Q3 2018 Commentary
- Fund performance is not available for funds with a history of less than one year.
- Economic data in Q3 2018 were impaired by trade tensions, but impact of short-term monetary relief has begun to take effect. Fixed investments in manufacturing and real estate rose throughout Q3, but broader fixed investments saw declines due to significant reduction from financials as liquidity from non-banking financing channels dry up. Implementation of the new guidelines for the asset management industry is taking effect. The regulators’ efforts have resulted in a decline in M1 growth, while M2 growth was steady at above 8.0%.
- Import and exports peaked in July at 27.3% at 12.1% due to pre-tariff stock ups and has since came down. Although PMI were still above 50, the declining activities were significantly dragged by New Exports.
- The markets reported losses in Q3 exacerbated by the sustained trade tensions but recovered from mid-September bottoms at the end of the period. Both A-shares and Hong Kong markets saw declines across the board during the reporting period. The onshore mid-and-small cap companies were under the most pressure, while large-cap companies fared better. In the onshore market, Financials, Energy, and Telecommunication Services saw returns of 8.86%, 8.27%, and 5.6% respectively, in local currency terms. Consumer Discretionary and Healthcare reported the largest losses at -13.09% and -13.86% respectively.
- Government policies tended to be expansive. Both fiscal and monetary policies are likely to be supportive for the economy for the near term.
- The China-US conflict is expected to continue, symbolized by Mike Pence’s recent speech at Hudson Institution. Based on our estimates, a full-blown trade war is possible. The 25% tariff on $250 billion Chinese goods (the worst-case scenario) may reduce GDP growth by approximately 1.0%. However, the depreciation of RMB and other proactive policies may offset most of the impact and lead to a final loss of 0.2% to 0.4% in GDP growth.
- MSCI is expected to raise the percentage weight of included large-cap A-share stocks in MSCI EM Index from 5% to 20%, while FTSE has confirmed its initial A-share market inclusion as 5.5% of its emerging market index in 2019. These initiatives are likely to increase foreign investors’ interest in the A-share market. We believe that offshore capital will flow into A-share market with $30 to $50 billions of annual inflows, which would benefit the industry leaders.
- The valuation of A-share stocks is relatively low compared to its historical range. The TTM P/E ratio of CSI 300 has dropped to 11.7x (as of Sep 30, 2018), even 10% lower than the historical lows in 2008.

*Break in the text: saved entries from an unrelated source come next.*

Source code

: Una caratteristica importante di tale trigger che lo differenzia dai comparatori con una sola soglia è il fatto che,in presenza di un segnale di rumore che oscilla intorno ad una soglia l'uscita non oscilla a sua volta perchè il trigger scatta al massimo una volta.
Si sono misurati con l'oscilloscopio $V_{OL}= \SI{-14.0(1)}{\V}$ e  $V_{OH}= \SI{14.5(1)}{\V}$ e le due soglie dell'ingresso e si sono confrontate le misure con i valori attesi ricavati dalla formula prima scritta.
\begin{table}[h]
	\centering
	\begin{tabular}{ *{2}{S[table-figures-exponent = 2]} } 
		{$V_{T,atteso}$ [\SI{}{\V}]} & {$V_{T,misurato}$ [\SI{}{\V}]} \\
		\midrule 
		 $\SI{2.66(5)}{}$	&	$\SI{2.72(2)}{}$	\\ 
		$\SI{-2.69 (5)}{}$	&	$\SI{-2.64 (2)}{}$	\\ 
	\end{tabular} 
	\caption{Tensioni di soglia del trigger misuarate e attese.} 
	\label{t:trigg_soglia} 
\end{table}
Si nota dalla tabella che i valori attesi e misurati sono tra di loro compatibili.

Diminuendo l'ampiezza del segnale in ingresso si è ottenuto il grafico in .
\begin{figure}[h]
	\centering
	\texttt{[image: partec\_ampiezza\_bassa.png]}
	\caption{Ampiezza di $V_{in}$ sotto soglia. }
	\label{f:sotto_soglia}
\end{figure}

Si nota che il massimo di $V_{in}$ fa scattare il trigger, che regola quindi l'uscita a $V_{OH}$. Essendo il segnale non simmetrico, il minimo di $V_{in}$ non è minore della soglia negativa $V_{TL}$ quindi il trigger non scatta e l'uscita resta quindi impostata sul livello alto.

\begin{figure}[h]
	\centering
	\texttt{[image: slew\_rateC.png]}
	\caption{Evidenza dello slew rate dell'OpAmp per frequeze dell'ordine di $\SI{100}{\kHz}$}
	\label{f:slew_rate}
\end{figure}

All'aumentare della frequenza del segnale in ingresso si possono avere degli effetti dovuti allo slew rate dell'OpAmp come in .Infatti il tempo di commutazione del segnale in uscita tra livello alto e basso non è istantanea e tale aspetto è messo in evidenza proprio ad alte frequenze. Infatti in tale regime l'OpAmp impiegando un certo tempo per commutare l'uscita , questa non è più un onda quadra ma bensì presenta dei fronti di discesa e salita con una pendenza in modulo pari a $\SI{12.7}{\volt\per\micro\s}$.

- Our sector allocation, style preference, and portfolio characteristics remain consistent. We remain cautious on non-core supply chain companies with heavy leverage, high valuation, weak cash flows and export orientation (such as, Apple’s suppliers). We still prefer large-cap companies which are safer during market deterioration. The portfolio overweighs domestic demand related stocks, such as baijiu, house appliances, auto makers, and healthcare. These stocks could benefit from the rising middle class in China, without being affected by the trade war.